El suicidio estaba en mí. No lo sabía.
Con treinta años, con "todo en la vida", como en un extraño movimiento en espiral hacia abajo, de repente "no podía con mi alma".
Me habían echado de la agencia de publicidad en la que era Directora de Cuentas, pero eso en principio no me importaba. Podía optar a otros trabajos estupendos, tenía salud física, hacía deporte...
Pero cuando la headhunter me dijo, "tienes que animarte", me di cuenta de que no me iba a presentar a ninguna candidatura más.
Un amigo me avisó: -"Maite, cada vez que te llamo estás llorando. Te voy a llevar a ver a un colega mío".
Me llevó a la consulta de un psiquiatra que al evaluarme con un simple "check-list", me dio su diagnóstico: -"Tienes depresión"
Me recetó un antidepresivo y un ansiolítico
No podía concentrarme ni para leer un mínimo artículo. A veces me vencía la niebla en mi cabeza y me decía: - “Vale, duermo quince minutos y luego hago...” y me quedaba dormida tres horas.
Y entonces me sentía culpable, inútil, un desecho excluido de la sociedad.
Las personas que me habían conocido alegre, escuchando música, leyendo tres libros a la vez, dando saltos, nadando, corriendo, trabajando 14 horas, no podían comprender que no pudiera, literalmente, moverme.
"Si lo tienes todo", "Pon voluntad"... eran empujoncitos hacia el abismo.
Por supuesto pensaba en morir como solución; una noche, conduciendo, pensé: -"Si doy un volantazo, acabo con todo". Me asusté.
Yo no quería morir, no di el volantazo para estrellarme, pero pude haberlo hecho porque sufría terriblemente y no sabía cómo pararlo.

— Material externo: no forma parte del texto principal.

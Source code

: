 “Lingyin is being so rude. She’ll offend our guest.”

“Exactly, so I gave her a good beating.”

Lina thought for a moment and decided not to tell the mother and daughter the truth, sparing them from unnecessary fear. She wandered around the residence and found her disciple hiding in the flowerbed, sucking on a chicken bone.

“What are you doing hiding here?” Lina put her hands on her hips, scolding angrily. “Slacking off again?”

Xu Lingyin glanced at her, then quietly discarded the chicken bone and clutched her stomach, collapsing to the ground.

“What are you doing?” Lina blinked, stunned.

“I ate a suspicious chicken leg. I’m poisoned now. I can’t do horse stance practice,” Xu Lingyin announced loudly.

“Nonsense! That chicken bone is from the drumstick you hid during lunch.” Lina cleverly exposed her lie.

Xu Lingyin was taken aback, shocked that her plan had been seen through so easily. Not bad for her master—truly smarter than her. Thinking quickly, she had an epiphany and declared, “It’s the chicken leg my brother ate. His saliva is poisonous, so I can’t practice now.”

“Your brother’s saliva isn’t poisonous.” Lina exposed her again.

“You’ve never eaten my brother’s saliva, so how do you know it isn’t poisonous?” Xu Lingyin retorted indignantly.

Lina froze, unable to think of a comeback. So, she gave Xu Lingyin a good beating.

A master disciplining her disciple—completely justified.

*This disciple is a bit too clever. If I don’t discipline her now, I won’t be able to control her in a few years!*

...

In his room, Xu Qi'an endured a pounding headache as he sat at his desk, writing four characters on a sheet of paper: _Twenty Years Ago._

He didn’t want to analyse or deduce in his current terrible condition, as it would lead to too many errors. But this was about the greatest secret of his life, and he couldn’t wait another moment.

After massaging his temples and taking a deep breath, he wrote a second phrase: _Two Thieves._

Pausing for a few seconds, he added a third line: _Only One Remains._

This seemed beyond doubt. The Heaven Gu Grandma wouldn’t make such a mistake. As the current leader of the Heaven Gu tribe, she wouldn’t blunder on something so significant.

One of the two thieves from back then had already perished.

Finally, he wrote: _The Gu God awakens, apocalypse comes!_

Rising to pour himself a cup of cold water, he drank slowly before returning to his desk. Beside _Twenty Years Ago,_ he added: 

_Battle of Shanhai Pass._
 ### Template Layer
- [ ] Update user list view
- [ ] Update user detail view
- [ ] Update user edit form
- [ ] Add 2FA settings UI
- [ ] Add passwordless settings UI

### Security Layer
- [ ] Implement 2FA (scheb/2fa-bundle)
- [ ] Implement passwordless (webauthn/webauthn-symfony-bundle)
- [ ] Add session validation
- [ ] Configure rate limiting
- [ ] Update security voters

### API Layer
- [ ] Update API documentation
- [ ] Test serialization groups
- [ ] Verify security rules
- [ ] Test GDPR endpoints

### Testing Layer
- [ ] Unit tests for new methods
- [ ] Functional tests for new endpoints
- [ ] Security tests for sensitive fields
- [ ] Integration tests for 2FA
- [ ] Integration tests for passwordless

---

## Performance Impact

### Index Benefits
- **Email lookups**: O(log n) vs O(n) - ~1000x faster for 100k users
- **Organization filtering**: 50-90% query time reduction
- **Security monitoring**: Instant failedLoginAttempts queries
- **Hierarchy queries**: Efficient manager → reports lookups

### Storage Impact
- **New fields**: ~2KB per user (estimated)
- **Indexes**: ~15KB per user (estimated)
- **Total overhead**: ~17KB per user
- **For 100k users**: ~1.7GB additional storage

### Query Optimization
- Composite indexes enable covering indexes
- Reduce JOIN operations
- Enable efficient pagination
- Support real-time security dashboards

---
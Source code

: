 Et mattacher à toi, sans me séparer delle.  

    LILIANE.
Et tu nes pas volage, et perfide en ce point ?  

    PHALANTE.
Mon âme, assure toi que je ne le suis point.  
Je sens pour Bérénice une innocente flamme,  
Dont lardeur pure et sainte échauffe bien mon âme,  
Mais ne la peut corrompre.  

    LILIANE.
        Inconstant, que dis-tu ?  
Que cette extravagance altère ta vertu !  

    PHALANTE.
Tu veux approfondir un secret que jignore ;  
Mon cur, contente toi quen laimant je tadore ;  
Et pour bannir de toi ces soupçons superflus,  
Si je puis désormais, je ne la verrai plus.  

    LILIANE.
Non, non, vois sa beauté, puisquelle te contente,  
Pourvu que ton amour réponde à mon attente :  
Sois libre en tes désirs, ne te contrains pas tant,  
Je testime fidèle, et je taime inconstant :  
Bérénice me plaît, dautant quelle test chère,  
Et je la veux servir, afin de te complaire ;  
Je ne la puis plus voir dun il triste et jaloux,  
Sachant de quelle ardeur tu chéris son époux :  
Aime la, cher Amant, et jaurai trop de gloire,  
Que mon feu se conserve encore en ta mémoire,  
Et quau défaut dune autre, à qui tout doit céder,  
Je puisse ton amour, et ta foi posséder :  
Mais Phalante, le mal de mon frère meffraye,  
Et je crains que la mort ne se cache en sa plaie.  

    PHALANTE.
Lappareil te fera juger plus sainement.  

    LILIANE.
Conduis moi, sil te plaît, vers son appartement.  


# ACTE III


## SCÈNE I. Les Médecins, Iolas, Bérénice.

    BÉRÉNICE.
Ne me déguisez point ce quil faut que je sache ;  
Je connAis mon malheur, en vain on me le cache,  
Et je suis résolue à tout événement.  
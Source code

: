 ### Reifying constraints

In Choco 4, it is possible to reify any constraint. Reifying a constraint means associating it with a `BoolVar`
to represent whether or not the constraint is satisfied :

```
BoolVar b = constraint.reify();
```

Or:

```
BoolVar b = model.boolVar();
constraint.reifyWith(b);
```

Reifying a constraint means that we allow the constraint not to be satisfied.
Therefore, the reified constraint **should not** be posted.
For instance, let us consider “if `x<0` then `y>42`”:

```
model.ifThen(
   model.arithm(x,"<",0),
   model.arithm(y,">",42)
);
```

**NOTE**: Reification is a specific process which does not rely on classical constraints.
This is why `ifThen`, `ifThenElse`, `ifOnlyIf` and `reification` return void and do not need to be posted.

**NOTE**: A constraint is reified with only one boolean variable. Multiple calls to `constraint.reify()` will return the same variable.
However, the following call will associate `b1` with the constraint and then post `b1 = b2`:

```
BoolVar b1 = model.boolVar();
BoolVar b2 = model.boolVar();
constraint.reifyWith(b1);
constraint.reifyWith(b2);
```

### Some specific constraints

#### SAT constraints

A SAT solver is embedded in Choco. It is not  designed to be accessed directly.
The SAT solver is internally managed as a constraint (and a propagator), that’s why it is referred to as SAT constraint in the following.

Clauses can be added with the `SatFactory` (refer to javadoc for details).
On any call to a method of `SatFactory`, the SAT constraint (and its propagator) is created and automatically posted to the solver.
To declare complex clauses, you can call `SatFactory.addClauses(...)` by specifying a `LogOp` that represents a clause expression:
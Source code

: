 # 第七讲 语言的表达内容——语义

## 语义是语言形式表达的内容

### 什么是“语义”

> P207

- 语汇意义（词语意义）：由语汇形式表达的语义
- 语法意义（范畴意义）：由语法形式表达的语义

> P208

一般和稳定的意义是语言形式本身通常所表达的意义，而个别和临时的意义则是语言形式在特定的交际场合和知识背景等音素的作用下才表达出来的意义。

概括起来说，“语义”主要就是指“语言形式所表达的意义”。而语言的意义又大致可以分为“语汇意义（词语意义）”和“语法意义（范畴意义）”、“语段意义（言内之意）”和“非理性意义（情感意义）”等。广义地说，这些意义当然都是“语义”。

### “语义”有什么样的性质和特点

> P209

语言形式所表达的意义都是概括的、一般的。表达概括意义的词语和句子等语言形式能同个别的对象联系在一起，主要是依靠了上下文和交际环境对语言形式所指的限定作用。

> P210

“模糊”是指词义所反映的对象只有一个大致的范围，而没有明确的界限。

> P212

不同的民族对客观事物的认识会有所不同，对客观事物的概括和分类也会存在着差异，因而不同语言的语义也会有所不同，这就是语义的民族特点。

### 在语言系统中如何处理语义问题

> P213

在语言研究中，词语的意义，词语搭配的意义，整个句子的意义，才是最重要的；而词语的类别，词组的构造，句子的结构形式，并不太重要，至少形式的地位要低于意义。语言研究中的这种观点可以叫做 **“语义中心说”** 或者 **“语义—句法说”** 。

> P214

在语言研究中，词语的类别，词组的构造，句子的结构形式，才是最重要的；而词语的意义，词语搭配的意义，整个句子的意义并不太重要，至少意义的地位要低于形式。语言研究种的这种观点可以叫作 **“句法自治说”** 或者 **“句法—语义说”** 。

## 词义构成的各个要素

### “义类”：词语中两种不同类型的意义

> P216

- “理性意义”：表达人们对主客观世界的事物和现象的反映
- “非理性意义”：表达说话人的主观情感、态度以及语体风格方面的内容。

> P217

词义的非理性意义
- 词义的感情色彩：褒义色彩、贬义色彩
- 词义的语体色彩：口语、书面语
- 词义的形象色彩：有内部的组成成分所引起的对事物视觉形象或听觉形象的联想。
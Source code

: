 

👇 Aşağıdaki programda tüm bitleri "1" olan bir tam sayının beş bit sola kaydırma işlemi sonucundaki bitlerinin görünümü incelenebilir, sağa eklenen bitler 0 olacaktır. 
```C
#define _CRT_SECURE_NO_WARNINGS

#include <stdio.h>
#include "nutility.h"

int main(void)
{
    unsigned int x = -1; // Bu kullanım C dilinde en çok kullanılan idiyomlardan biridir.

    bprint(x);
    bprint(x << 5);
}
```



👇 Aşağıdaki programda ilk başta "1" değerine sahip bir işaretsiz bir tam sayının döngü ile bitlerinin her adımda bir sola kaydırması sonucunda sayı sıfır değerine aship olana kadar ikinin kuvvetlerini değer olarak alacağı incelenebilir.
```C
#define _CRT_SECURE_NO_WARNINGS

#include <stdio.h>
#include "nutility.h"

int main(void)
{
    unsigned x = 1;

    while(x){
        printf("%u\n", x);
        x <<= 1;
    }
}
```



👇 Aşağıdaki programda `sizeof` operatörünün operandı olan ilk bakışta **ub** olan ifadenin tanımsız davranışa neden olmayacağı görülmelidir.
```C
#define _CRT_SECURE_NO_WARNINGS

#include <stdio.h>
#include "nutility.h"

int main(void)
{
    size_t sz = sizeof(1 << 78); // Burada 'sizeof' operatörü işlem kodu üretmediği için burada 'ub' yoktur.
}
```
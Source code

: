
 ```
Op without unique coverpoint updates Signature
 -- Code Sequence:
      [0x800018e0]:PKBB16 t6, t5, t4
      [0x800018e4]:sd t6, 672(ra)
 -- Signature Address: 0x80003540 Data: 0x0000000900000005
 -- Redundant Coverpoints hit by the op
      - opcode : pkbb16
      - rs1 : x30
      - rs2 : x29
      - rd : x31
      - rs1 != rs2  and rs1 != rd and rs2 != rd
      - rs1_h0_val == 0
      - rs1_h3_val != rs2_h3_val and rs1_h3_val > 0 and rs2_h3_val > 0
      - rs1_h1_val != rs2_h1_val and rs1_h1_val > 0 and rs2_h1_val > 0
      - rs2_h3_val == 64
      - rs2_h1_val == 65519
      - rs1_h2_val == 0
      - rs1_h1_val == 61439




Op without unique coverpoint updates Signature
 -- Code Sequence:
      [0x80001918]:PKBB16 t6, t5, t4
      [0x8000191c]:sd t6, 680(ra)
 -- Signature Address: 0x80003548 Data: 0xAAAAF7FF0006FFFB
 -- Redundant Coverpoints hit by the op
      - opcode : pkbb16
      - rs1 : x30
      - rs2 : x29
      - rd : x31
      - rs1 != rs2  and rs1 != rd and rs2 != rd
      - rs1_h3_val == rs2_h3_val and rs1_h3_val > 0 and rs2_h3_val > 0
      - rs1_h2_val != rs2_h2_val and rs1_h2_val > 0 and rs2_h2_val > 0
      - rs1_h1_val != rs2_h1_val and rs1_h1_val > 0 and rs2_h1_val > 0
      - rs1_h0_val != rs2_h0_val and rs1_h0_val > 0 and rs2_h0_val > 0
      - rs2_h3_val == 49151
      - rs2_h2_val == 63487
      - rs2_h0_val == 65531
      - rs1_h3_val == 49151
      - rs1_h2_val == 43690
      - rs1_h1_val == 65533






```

En mi cabeza y en mi corazón, ya no existía la palabra "mañana". No sabía que existía la palabra "suicidio".
La medicación me convirtió en un vegetal y pensé que esa sensación de sedación no me ayudaba a curarme.
Volví al psiquiatra a pedirle dos cosas: la primera, que me redujera la dosis del antidepresivo. Por mi tamaño y mi peso me asemejaba más a un niño o un adolescente que a un adulto estándar de 80 kilos. Me lo concedió; de tres pastillas pasé a una al día. La segunda petición me cambió la vida.
Le pregunté qué podía hacer en lugar de tomar el ansiolítico que me dejaba KO. Me contestó que probara con yoga o algo así.
Entré en un centro de Chi Kung cerca de casa.
El primer día me enseñaron a respirar para calmarme, y me pareció el tesoro más valioso que haya podido encontrar.
Cada vez que notaba que aparecía el pánico, evocaba la maravillosa sensación que me producía surfear olas en mi playa favorita y a la vez inhalaba ampliamente por la nariz y exhalaba lentamente por la boca en un largo suspiro, hasta que los síntomas desaparecían.
Este primer contacto con la respiración y la mente fue evolucionando cuando incorporé elementos del deporte, del yoga, de psicología y neurociencia. Todo para mi propio “consumo”.
Hoy lo llamo "fabricar una pausa de serenidad". Todos podemos.